- Data extract -
******************************

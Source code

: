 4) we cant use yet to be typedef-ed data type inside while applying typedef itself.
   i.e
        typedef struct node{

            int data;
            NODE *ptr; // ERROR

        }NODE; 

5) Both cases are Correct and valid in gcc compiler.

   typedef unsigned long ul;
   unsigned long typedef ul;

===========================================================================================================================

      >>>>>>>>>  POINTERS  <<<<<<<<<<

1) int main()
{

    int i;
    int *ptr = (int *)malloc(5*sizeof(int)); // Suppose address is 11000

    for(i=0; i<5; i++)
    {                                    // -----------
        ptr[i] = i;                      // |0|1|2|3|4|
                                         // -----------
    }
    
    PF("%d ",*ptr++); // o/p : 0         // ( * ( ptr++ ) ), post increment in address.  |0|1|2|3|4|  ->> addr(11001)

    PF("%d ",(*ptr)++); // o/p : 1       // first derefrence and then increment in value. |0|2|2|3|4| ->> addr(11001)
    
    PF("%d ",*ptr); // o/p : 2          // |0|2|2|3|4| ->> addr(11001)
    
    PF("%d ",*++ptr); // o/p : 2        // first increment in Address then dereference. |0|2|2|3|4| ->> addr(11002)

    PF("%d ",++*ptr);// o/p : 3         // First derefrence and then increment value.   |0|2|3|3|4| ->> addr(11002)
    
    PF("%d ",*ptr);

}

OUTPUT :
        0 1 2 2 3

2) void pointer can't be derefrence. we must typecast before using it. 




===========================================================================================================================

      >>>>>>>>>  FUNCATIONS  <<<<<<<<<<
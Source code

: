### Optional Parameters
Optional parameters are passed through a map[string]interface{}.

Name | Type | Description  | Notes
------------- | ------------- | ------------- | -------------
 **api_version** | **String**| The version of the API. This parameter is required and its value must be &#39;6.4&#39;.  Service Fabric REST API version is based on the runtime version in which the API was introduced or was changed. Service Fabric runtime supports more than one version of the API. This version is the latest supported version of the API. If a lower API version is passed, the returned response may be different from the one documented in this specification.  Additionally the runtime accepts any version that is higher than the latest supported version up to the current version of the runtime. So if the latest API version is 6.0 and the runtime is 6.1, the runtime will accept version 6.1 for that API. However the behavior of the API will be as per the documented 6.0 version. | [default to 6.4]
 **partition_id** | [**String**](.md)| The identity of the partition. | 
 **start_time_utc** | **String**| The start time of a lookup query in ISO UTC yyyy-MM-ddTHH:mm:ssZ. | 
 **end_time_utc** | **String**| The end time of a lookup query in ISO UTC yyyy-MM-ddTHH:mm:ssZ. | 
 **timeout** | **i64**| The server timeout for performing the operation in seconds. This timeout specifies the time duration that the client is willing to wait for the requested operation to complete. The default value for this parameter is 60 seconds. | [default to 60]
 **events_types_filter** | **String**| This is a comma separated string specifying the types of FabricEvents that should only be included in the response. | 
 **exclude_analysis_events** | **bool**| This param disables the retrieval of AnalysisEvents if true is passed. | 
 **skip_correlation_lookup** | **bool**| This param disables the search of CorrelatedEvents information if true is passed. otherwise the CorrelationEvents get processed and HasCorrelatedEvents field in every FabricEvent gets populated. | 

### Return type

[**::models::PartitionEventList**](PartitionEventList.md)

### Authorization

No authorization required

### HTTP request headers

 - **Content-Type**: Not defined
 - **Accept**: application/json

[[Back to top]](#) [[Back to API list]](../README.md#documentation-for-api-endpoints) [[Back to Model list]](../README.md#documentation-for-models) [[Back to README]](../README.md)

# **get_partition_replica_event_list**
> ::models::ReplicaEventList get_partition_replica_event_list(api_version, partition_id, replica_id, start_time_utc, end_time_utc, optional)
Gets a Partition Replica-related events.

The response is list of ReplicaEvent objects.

******************************

- Task directions -
Among the lines of the data above, count those holding "true" and state only the number.

- Answer to this exercise -
2